Here's to New Beginnings
Here we are. If you've been following along for awhile, you're well aware of my journey through the gender confirmation process. It has been a bit of a challenging journey, hasn't it? I'm currently in a hotel room one block away from the University of Minnesota Hospital, Eastbank, choking down Mirilax laced Gatorade in an attempt to clear out my bowels. In less than 12 hours I will be a patient there, where a group of people that I've mostly never met will perform a surgical procedure to help me realize a wish I first dreamed about forty-five years ago: "Please, God, when I wake up - let me be a girl."
I understand now that I already was a girl. What God needed was a little more specificity. I wonder what would have happened had I wished to God to "make my outsides match my insides?" Alas, it's too late to know for sure.
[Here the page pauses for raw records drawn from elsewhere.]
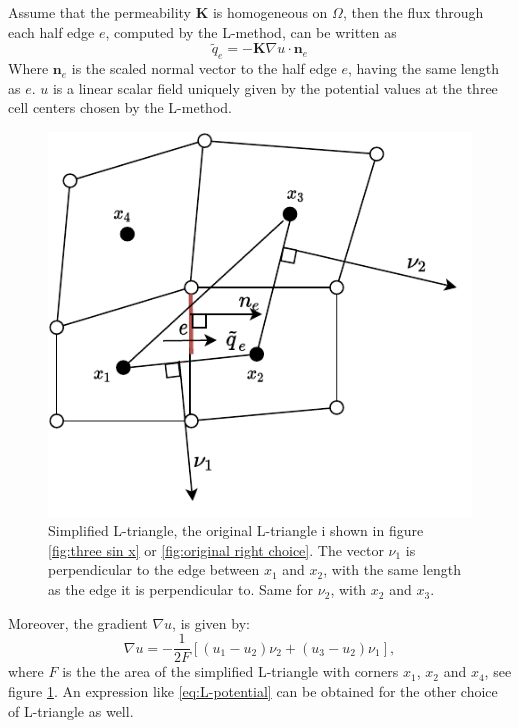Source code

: \documentclass[../Main/main.tex]{subfiles}
\begin{document}
	\begin{lemma} \label{lemma:L_potential}
		Assume that the permeability $\bm{K}$ is homogeneous on $\Omega$, then the flux through each half edge $e$, computed by the L-method, can be written as
		\begin{equation}\label{eq:L flux simplified}
			\tilde{q}_e = -\bm{K} \nabla u \cdot \bm{n}_e
		\end{equation}
		Where $\bm{n}_e$ is the scaled normal vector to the half edge $e$, having the same length as $e$. $u$ is a linear scalar field uniquely given by the potential values at the three cell centers chosen by the L-method.
		\begin{figure}[H]
			\centering
			\includegraphics{Right choice linear potential.pdf}
			\caption{Simplified L-triangle, the original L-triangle i shown in figure \ref{fig:three sin x} or \ref{fig:original right choice}. The vector $\nu_1$ is perpendicular to the edge between $x_1$ and $x_2$, with the same length as the edge it is perpendicular to. Same for $\nu_2$, with $x_2$ and $x_3$.}
			\label{fig:L-triangle-potential}
		\end{figure}
		Moreover, the gradient $\nabla u$, is given by:
		\begin{equation}\label{eq:L-potential}
			\nabla u = -\frac{1}{2F}[(u_1 - u_2)\nu_2 + (u_3 - u_2)\nu_1 ],
		\end{equation}
		where $F$ is the the area of the simplified L-triangle with corners $x_1$, $x_2$ and $x_4$, see figure  \ref{fig:L-triangle-potential}. An expression like \eqref{eq:L-potential} can be obtained for the other choice of L-triangle as well.
	\end{lemma}
\end{document}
I am doing my best to show the world how calm, cool, and collected I am, but fuck it! Here's the truth, I am giddy with anticipation! If I could turn cartwheels, I would. But then again, considering all this spiked Gatorade I've been drinking, physical exertion could be a big mistake. Sure, it's a serious surgical procedures, and there could certainly be unforeseen complications. From everything I've heard, I'll be in pain for a bit of time; and there's not a trans woman alive who gets excited about the post surgical dilation that needs to occur multiple times a day for, well, most of the rest of my life. There are consequences to this surgery that need to be considered and dealt with.
But I say "Bring 'em on!" Three years ago, I told my therapist I was "ready to jump up on the table," whenever they could schedule it. I was sure then, and my resolve/desire has only grown stronger since. So, finally, the time is at hand. My vagina and I will see you on the other side.
No cutting remarks today, just GOOD LUCK.